Thuirt Gòrdan Prestoungrange, Urrasair Stèidhidh an dà chuid Urras a’ Bhlàir agus an Fhèis Ealain:
“Tha cleachdadh na Gàidhlig a’ tarraing pàirt ùghdarrail eile a-steach gus a bhith a’ toirt urram do agus a’ taisbeanadh eachdraidh coimhearsnachd. Ach a cheart cho cudromach, tha e a’ cuideachadh na h-iomairt nàiseanta a tha an lùib togail mothachadh don chànan. Chan e a-mhàin gum bi barrachd dhaoine airson faighinn a-mach ma dheidhinn agus ag iarraidh an cànan ionnsachadh, ach gum bi comas nas fheàrr againn uile air luach a chur air dìleab litreachail a’ chànain. Is e rathad fada a th’ ann gun teagamh sam bith, ach tha sinn a’ cur romhainn cuideachadh far an urrainn dhuinn sin a dhèanamh ann an da-rìribh.”
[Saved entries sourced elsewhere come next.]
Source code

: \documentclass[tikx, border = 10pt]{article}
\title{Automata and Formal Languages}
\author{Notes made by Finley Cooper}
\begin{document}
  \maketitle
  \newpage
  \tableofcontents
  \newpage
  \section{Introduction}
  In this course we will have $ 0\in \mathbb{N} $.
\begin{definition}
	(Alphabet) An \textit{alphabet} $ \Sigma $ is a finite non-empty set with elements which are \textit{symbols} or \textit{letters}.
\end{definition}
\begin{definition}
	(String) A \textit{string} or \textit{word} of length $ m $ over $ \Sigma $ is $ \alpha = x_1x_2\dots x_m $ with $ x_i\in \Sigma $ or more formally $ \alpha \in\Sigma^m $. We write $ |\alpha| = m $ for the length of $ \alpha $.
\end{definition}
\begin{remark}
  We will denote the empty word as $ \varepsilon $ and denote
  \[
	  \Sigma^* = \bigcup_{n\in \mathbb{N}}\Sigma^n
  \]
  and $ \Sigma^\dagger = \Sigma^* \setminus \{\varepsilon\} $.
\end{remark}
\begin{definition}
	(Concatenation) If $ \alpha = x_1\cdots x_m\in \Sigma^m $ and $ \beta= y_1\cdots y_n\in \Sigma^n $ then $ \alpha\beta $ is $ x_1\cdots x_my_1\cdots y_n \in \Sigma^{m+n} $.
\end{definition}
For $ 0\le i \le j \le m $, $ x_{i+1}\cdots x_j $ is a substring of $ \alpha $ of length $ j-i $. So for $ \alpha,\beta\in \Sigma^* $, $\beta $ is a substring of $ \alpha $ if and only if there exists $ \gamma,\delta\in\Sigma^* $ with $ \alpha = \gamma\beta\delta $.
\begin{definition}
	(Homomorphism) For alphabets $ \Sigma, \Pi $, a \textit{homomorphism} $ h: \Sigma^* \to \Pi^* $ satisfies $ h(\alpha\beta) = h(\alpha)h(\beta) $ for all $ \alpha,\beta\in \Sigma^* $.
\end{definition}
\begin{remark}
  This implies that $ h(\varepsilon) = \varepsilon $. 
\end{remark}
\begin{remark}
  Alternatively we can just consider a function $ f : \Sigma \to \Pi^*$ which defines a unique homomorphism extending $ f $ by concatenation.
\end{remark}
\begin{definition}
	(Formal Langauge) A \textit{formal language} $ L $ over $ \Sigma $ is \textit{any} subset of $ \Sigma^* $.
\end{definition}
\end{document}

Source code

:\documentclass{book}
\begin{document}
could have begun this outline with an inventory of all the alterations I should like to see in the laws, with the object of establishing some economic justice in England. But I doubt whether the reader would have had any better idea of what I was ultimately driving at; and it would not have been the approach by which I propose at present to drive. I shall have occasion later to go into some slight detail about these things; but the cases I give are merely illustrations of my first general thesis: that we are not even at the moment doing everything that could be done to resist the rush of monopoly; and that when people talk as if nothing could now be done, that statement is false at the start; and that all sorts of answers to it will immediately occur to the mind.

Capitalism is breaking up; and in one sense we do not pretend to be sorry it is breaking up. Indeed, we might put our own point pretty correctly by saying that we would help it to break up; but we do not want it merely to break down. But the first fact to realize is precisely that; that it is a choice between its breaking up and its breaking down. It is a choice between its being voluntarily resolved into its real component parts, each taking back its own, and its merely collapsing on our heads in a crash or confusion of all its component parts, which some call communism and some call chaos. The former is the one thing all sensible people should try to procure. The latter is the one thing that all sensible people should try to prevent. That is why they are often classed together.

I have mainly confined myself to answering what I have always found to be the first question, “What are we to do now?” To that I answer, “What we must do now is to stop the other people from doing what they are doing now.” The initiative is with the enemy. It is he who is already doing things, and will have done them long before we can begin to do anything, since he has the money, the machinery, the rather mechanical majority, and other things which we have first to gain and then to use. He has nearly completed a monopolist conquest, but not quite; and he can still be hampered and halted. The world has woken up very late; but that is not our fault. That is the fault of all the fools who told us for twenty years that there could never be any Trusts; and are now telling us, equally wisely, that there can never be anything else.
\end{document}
Gu ruige seo, tha na h-iomairtean sin uile air taic làidir fhaotainn bho Bhòrd na Gàidhlig agus bhon Bhuidheann-stiùiridh Ionnsachaidh Gàidhlig is Albais aig Riaghaltas na h-Alba.
In translation, Ronald Black's piece in The Scotsman reads:
The Battle of Prestonpans is being fought again over Gaelic signs
On 21 Sept. 1745 a bloody battle was fought at Prestonpans in East Lothian. The Highlanders won the day, and the Redcoat general, Johnnie Cope, fled. In a way the battle is still being fought today, but now it's between the Highlanders and Còmhdhail Alba – Transport Scotland. Dr Alasdair Allan, Minister for Scotland's Languages, is coming to the Pans on Wednesday, and the Highlanders, under the disguise of "The Battle of Prestonpans Heritage Trust", are hoping that he will be their Prince.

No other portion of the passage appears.